Des pas dans les nuages
Salah Stétié
Dans son dernier livre, "Une ville dans le ciel", Issa Makhlouf raconte un séjour qu'il fit à New York pour une mission culturelle à l'ONU. De cette maison centrale de la planète - décevante maison, déchirante et déchirée planète - il tisse sa toile d'araignée de parole vers tous les cercles d'une cité effectivement bâtie dans le ciel et où, venu du ciel, surgit un jour la tragédie quand les deux tours jumelles s'écroulèrent au choc sinistre d'avions-obus. Issa raconte ce qu'il voit, ce musée de ruines par exemple, puis il ferme les yeux, puis les rouvre sur des arbres, des parcs, des bassins, des femmes, des souvenirs obsédants, des mythes de toute nature liés à la poésie et à cette autre forme de poésie qu'est la peinture, que sont tous les arts du visible.
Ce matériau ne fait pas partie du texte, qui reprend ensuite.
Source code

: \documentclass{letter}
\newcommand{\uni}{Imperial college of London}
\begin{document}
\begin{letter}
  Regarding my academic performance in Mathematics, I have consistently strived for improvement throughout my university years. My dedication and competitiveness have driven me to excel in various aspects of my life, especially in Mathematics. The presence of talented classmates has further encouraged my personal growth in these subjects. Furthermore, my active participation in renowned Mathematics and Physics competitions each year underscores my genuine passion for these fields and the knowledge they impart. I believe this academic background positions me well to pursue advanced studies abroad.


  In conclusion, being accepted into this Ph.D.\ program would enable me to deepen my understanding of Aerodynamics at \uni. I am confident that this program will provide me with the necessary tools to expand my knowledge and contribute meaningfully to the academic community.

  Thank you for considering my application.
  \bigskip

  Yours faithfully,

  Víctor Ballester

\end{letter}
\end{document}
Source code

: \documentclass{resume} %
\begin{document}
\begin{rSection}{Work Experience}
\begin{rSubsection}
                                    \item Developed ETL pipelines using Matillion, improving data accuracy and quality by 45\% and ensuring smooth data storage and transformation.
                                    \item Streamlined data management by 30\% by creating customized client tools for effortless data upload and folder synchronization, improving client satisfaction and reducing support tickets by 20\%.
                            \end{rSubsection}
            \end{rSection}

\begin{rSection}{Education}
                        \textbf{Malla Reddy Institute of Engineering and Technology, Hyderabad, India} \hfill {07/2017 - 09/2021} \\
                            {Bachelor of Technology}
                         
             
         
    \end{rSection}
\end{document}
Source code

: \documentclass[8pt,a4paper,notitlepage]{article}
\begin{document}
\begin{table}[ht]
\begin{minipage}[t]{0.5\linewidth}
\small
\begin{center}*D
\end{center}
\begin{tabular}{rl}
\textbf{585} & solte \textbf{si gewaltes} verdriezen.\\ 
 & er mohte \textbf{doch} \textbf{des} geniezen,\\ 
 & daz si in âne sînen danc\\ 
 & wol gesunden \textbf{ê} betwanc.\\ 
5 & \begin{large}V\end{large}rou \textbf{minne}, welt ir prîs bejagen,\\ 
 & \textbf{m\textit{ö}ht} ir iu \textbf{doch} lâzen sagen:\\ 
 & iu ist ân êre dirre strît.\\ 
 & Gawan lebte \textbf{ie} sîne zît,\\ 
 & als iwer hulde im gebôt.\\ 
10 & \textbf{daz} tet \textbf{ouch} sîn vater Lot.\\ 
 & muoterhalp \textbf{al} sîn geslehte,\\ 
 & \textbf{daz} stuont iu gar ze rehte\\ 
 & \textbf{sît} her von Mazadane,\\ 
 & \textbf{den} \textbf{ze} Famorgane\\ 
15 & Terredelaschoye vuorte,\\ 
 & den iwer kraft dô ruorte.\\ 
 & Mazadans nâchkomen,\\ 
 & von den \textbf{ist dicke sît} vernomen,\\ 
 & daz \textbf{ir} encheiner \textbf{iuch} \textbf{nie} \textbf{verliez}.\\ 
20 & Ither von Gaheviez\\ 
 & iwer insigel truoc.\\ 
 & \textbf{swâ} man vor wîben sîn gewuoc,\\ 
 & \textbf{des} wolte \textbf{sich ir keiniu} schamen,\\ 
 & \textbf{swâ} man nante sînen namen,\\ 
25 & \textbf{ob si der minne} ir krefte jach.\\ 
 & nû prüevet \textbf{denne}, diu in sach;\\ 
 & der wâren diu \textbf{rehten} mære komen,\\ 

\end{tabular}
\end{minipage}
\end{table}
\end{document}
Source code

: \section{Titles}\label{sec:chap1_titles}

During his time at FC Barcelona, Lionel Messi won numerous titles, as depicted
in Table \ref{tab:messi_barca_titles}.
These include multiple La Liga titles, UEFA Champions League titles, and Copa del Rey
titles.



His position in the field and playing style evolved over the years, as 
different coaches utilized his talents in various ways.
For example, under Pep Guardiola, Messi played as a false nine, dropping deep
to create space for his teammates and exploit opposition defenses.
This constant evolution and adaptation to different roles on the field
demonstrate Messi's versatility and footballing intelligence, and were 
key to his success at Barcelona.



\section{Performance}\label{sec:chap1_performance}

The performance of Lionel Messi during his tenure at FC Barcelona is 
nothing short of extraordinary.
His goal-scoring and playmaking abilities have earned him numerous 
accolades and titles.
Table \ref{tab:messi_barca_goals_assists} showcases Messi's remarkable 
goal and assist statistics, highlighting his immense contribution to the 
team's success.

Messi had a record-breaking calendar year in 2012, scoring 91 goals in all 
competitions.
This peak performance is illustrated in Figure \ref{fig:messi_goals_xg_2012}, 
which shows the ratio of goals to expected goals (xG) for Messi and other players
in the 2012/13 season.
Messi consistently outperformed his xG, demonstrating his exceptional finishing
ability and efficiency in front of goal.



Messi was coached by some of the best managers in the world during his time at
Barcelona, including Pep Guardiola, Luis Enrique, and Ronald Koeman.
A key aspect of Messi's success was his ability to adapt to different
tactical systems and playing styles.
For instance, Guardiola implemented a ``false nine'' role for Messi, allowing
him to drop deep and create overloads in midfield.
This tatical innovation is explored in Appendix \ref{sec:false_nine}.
Mais pour ce poète, nourri de culture occidentale, mais tout allaité de vive spiritualité comme l'était avant lui son compatriote Gibrane Khalil Gibrane, il n'y a pas de frontière entre visible et invisible, l'un traversé par l'autre, l'un dans l'autre. Alors les courts récits, les rencontres et les fables, les faits de la vie et ceux venus de la mémoire, tout cela qui est sentiments, idées, intuitions philosophiques, souvenirs, se transforme alchimiquement en poème et tout se met à tendrement délirer dans la langue soignée et soigneuse de cet Oriental mal guéri de son lointain Liban. Il écrit comme on rêve. Il marche sur le pavé de la ville comme si son pas traversait des nuages.